[[ Data supplied, beginning ]]

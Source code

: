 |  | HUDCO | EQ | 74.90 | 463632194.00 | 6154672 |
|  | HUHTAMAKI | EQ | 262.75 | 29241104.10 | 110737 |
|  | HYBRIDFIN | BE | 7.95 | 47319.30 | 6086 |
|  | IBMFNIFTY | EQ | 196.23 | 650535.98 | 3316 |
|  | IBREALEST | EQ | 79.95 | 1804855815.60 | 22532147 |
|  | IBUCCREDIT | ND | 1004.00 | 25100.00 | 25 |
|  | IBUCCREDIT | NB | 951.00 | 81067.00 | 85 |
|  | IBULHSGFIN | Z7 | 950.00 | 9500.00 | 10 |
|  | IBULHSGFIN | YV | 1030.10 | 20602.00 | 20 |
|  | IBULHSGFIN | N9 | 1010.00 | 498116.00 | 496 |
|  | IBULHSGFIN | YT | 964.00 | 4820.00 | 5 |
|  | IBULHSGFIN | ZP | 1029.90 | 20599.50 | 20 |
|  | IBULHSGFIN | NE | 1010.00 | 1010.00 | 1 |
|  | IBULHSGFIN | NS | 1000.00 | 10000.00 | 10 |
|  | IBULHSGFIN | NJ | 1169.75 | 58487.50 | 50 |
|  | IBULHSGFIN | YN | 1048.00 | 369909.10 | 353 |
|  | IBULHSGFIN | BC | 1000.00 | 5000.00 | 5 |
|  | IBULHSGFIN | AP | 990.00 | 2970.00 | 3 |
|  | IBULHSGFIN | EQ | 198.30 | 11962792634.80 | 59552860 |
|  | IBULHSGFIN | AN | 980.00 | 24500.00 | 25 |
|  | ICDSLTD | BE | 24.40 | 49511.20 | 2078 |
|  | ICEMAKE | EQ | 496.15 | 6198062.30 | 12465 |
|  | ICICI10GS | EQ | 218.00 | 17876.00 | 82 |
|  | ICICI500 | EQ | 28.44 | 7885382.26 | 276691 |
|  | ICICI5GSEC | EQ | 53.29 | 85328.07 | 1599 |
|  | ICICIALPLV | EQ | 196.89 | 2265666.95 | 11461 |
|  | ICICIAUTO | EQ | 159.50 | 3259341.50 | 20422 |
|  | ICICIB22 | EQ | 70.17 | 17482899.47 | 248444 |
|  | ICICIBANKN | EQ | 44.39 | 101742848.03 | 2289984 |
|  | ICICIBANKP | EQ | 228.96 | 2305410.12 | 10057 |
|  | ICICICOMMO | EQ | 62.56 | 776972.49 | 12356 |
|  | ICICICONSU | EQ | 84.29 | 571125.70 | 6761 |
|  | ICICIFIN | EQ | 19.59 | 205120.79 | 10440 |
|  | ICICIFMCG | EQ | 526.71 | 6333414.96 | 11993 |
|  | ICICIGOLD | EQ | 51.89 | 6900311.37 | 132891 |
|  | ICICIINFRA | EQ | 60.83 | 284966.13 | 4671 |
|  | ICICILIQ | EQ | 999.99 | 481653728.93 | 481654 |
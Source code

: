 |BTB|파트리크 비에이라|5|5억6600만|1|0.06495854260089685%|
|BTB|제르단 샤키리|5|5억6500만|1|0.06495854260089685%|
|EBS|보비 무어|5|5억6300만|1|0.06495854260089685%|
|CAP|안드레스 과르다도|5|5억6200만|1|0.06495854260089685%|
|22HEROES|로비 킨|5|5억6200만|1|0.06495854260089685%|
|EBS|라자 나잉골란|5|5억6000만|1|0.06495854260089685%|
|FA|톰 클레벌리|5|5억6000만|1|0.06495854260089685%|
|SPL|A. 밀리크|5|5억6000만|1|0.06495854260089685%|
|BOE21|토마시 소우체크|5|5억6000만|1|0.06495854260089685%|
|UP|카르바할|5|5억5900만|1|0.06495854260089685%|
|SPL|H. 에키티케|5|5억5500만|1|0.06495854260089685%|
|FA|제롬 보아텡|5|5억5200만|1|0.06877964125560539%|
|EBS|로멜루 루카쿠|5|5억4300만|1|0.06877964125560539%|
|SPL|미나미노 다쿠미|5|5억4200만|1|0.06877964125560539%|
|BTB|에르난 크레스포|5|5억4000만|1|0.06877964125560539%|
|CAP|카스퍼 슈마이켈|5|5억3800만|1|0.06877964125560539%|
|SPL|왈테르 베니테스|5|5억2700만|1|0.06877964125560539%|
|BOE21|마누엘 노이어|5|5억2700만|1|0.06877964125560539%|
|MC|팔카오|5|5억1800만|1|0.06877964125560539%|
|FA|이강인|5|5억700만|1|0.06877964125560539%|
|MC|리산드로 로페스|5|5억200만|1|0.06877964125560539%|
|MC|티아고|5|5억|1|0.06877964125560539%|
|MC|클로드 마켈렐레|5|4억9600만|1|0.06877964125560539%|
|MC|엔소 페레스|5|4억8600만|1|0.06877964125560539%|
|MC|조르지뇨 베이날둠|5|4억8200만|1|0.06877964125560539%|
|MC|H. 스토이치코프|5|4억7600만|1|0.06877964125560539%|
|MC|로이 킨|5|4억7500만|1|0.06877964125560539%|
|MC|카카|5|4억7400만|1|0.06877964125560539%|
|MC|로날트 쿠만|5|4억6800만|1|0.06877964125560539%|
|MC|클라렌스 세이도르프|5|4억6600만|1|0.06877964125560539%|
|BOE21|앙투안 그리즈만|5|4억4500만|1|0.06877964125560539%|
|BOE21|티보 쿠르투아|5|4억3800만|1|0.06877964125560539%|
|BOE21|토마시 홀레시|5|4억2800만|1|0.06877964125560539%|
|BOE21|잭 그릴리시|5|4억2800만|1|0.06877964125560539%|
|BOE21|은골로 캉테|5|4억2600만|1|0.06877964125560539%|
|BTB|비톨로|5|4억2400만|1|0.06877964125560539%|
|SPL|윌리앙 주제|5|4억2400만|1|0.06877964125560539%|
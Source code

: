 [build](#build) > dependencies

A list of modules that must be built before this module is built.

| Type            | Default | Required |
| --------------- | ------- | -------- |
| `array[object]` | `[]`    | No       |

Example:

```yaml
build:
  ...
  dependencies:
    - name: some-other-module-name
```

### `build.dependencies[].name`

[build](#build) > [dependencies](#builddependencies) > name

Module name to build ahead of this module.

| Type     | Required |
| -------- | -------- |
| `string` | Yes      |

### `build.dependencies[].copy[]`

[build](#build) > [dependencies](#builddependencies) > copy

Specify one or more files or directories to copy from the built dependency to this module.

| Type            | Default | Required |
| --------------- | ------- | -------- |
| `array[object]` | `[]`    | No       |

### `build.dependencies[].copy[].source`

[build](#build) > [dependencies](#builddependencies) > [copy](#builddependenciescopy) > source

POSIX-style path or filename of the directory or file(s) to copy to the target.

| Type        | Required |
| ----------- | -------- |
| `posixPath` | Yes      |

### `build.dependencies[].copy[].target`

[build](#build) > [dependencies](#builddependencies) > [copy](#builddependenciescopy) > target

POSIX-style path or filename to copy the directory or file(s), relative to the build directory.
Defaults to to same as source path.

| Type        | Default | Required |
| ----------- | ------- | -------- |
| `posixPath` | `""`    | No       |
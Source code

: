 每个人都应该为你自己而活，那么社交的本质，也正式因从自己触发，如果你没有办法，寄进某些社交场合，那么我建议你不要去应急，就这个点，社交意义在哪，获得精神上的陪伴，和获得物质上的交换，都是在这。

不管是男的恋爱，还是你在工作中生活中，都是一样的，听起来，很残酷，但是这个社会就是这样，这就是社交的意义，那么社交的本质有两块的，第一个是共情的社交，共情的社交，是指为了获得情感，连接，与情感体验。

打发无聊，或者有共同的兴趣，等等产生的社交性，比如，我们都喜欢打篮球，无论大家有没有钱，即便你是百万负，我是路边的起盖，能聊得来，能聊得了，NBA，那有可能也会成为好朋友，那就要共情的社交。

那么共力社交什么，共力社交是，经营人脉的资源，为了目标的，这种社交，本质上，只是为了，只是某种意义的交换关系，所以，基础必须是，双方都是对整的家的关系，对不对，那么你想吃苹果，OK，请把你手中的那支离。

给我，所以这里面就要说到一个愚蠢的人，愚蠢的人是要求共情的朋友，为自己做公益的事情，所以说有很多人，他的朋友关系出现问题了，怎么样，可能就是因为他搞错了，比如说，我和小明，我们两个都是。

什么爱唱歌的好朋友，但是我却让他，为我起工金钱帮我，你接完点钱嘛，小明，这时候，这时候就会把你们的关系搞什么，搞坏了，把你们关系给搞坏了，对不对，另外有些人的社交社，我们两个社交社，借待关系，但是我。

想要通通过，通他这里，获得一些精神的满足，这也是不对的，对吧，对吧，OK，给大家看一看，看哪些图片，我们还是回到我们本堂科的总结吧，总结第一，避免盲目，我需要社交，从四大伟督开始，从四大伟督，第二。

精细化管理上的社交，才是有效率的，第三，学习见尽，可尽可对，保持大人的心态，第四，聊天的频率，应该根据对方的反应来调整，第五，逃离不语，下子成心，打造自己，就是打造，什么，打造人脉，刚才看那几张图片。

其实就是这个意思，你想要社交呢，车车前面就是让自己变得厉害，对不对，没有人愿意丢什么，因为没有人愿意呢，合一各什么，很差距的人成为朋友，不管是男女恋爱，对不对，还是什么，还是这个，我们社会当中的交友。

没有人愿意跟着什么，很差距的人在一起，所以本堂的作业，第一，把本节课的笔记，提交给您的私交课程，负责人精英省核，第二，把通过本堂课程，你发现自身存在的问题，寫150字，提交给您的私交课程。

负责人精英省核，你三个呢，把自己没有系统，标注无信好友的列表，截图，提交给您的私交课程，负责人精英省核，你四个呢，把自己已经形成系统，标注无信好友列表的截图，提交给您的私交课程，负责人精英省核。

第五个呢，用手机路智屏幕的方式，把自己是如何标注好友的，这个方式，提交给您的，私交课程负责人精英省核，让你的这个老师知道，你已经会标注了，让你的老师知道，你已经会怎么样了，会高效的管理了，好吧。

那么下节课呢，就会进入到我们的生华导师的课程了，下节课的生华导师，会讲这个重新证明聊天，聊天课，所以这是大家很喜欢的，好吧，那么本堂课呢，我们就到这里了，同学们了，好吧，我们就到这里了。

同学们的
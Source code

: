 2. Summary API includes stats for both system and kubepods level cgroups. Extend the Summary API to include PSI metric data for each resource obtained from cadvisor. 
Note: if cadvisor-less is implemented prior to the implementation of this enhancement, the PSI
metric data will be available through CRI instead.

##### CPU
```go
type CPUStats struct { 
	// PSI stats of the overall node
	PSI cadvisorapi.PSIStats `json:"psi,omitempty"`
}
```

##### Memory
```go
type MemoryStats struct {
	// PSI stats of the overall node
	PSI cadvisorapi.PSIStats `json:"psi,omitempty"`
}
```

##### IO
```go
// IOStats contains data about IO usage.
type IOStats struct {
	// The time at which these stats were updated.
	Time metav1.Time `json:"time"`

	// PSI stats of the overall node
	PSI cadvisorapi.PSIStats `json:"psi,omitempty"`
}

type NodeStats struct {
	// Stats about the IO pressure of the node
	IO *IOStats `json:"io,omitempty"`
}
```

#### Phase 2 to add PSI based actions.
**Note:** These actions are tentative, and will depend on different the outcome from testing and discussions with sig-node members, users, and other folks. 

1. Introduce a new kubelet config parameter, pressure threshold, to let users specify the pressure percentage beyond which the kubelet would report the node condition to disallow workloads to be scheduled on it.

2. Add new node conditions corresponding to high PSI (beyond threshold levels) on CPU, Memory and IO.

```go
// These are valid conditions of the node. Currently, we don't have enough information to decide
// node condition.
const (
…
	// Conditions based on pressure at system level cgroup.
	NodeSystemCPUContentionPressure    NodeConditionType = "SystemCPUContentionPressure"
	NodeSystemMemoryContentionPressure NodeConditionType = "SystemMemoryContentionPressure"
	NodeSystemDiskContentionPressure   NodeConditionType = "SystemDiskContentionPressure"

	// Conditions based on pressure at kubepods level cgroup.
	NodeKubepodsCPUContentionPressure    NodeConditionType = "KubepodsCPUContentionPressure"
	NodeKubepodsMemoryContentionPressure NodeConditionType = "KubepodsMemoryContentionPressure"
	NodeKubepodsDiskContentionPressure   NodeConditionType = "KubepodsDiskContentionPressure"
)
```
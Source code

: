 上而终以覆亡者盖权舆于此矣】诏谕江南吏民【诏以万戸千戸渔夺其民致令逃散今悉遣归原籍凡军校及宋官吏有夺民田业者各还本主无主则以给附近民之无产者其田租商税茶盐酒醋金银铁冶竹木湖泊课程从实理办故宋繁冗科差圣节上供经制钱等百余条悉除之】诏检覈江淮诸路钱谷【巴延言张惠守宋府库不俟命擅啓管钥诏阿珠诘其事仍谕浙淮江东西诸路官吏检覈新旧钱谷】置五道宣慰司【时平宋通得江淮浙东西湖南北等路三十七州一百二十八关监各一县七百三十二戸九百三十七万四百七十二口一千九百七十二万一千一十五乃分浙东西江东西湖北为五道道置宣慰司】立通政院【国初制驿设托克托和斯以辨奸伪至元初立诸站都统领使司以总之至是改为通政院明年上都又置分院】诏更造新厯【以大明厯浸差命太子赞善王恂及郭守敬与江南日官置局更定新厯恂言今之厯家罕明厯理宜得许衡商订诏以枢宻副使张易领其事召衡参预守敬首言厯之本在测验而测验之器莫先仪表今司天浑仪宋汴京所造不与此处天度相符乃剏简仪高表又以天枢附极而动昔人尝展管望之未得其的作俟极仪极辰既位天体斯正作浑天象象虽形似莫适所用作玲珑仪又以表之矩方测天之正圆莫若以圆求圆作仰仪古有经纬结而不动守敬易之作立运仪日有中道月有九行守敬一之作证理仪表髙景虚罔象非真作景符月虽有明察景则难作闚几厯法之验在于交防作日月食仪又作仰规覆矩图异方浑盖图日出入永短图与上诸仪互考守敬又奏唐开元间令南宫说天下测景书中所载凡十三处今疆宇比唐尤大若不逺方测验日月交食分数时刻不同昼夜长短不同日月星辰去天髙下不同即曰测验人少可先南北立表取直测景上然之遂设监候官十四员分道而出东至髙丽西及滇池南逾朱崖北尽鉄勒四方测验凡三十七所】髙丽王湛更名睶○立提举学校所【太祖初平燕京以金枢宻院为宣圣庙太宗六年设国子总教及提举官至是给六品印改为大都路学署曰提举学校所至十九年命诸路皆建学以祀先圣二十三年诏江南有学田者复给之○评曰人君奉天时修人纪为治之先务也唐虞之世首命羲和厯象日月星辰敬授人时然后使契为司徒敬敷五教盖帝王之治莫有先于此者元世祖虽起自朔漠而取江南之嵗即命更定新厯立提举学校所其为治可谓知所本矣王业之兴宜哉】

[[ Data supplied, end ]]

▶ [What to work on]: Your task is to retype the entries verbatim, starting with the line that holds "POSIX-style path or filename to" and stopping after the line that holds "打发无聊，或者有共同的兴趣，".

▶ [Task output]:
POSIX-style path or filename to copy the directory or file(s), relative to the build directory.
Defaults to to same as source path.

| Type        | Default | Required |
| ----------- | ------- | -------- |
| `posixPath` | `""`    | No       |
Source code

: 每个人都应该为你自己而活，那么社交的本质，也正式因从自己触发，如果你没有办法，寄进某些社交场合，那么我建议你不要去应急，就这个点，社交意义在哪，获得精神上的陪伴，和获得物质上的交换，都是在这。

不管是男的恋爱，还是你在工作中生活中，都是一样的，听起来，很残酷，但是这个社会就是这样，这就是社交的意义，那么社交的本质有两块的，第一个是共情的社交，共情的社交，是指为了获得情感，连接，与情感体验。

打发无聊，或者有共同的兴趣，等等产生的社交性，比如，我们都喜欢打篮球，无论大家有没有钱，即便你是百万负，我是路边的起盖，能聊得来，能聊得了，NBA，那有可能也会成为好朋友，那就要共情的社交。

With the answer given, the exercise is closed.